The hero’s doom is then virtually destined, and because he embraces the distortion with no real sense of the realities of aesthetics and hedonism as its antithesis. He recounts first seeing Sybil as driven by Wotton’s philosophy: “‘The search for beauty being the real secret of life’” (35). In the same passage, however, he blatantly confuses the excitement of encountering sin with beauty. Dorian’s honest regard for Sybil is then too fragile to withstand Wotton’s corrupting influence. The Wotton ideology, becoming Dorian’s, translates the innate worth of the aesthetically good into what gives pleasure to the self, and only for the elite: “‘Beautiful sins, like beautiful things, are the privilege of the rich’” (57).
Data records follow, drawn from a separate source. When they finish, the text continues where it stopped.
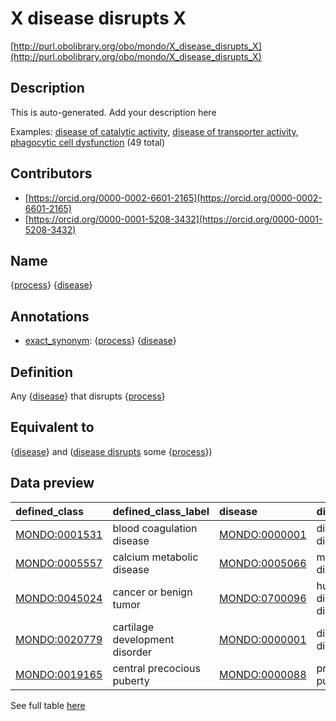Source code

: # X disease disrupts X 

[http://purl.obolibrary.org/obo/mondo/X_disease_disrupts_X](http://purl.obolibrary.org/obo/mondo/X_disease_disrupts_X)
## Description 

This is auto-generated. Add your description here

Examples: [disease of catalytic activity](http://purl.obolibrary.org/obo/MONDO_0044976), [disease of transporter activity](http://purl.obolibrary.org/obo/MONDO_0044975), [phagocytic cell dysfunction](http://purl.obolibrary.org/obo/MONDO_0024627) (49 total)
## Contributors 
* [https://orcid.org/0000-0002-6601-2165](https://orcid.org/0000-0002-6601-2165) 
* [https://orcid.org/0000-0001-5208-3432](https://orcid.org/0000-0001-5208-3432) 
## Name 

{[process](http://www.w3.org/2002/07/owl#Thing)} {[disease](http://purl.obolibrary.org/obo/MONDO_0000001)}

## Annotations 

* [exact_synonym](http://www.geneontology.org/formats/oboInOwl#hasExactSynonym): {[process](http://www.w3.org/2002/07/owl#Thing)} {[disease](http://purl.obolibrary.org/obo/MONDO_0000001)}

## Definition 

Any {[disease](http://purl.obolibrary.org/obo/MONDO_0000001)} that disrupts {[process](http://www.w3.org/2002/07/owl#Thing)}

## Equivalent to 

{[disease](http://purl.obolibrary.org/obo/MONDO_0000001)} and ([disease disrupts](http://purl.obolibrary.org/obo/RO_0004024) some {[process](http://www.w3.org/2002/07/owl#Thing)})

## Data preview 
| defined_class                                | defined_class_label            | disease                                      | disease_label             | process                                   | process_label                 |
|:---------------------------------------------|:-------------------------------|:---------------------------------------------|:--------------------------|:------------------------------------------|:------------------------------|
| [MONDO:0001531](http://purl.obolibrary.org/obo/MONDO_0001531) | blood coagulation disease      | [MONDO:0000001](http://purl.obolibrary.org/obo/MONDO_0000001) | disease or disorder       | [GO:0007596](http://purl.obolibrary.org/obo/GO_0007596) | blood coagulation             |
| [MONDO:0005557](http://purl.obolibrary.org/obo/MONDO_0005557) | calcium metabolic disease      | [MONDO:0005066](http://purl.obolibrary.org/obo/MONDO_0005066) | metabolic disease         | [GO:0055074](http://purl.obolibrary.org/obo/GO_0055074) | calcium ion homeostasis       |
| [MONDO:0045024](http://purl.obolibrary.org/obo/MONDO_0045024) | cancer or benign tumor         | [MONDO:0700096](http://purl.obolibrary.org/obo/MONDO_0700096) | human disease or disorder | [GO:0008283](http://purl.obolibrary.org/obo/GO_0008283) | cell population proliferation |
| [MONDO:0020779](http://purl.obolibrary.org/obo/MONDO_0020779) | cartilage development disorder | [MONDO:0000001](http://purl.obolibrary.org/obo/MONDO_0000001) | disease or disorder       | [GO:0051216](http://purl.obolibrary.org/obo/GO_0051216) | cartilage development         |
| [MONDO:0019165](http://purl.obolibrary.org/obo/MONDO_0019165) | central precocious puberty     | [MONDO:0000088](http://purl.obolibrary.org/obo/MONDO_0000088) | precocious puberty        | [GO:0032274](http://purl.obolibrary.org/obo/GO_0032274) | gonadotropin secretion        |

See full table [here](https://github.com/monarch-initiative/mondo/blob/master/src/patterns/data/matches/specific_disease_by_disrupted_process.tsv)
There can be no greater perversion, or reversal of meaning, of real beauty. Famously, Dorian’s ultimate understanding of the error comes far too late, and simply because the young man chooses to believe in the untruth of Wotton. Basil is guilty as well, as the artist who gives Dorian a sense of himself as so perfect, pleasure is his right, and the value of the aesthetically beautiful as intrinsically noble is lost.

Conclusion
The Victorian setting aside, Wilde’s novel is a parable, and one with an important message. Appreciation of the aesthetic, in plain terms, far too often devolves into senses of ownership of it, or the beautiful as in place only to serve the hedonistic interests of the self. This is nothing but extreme human hubris, and the tragedy of Dorian’s life is not that he is beautiful or even weak; it is that he falls under Wotton’s influence, and discards the truth that the aesthetic is destroyed when its meaning is only turned to serve hedonistic ends. Ultimately, then, the fundamental message of The Picture of Dorian Gray is how easily the honest, ennobling appreciation of beauty is perverted to self-indulgence, when in reality genuine appreciation of aesthetics and hedonism are violently opposed pursuits.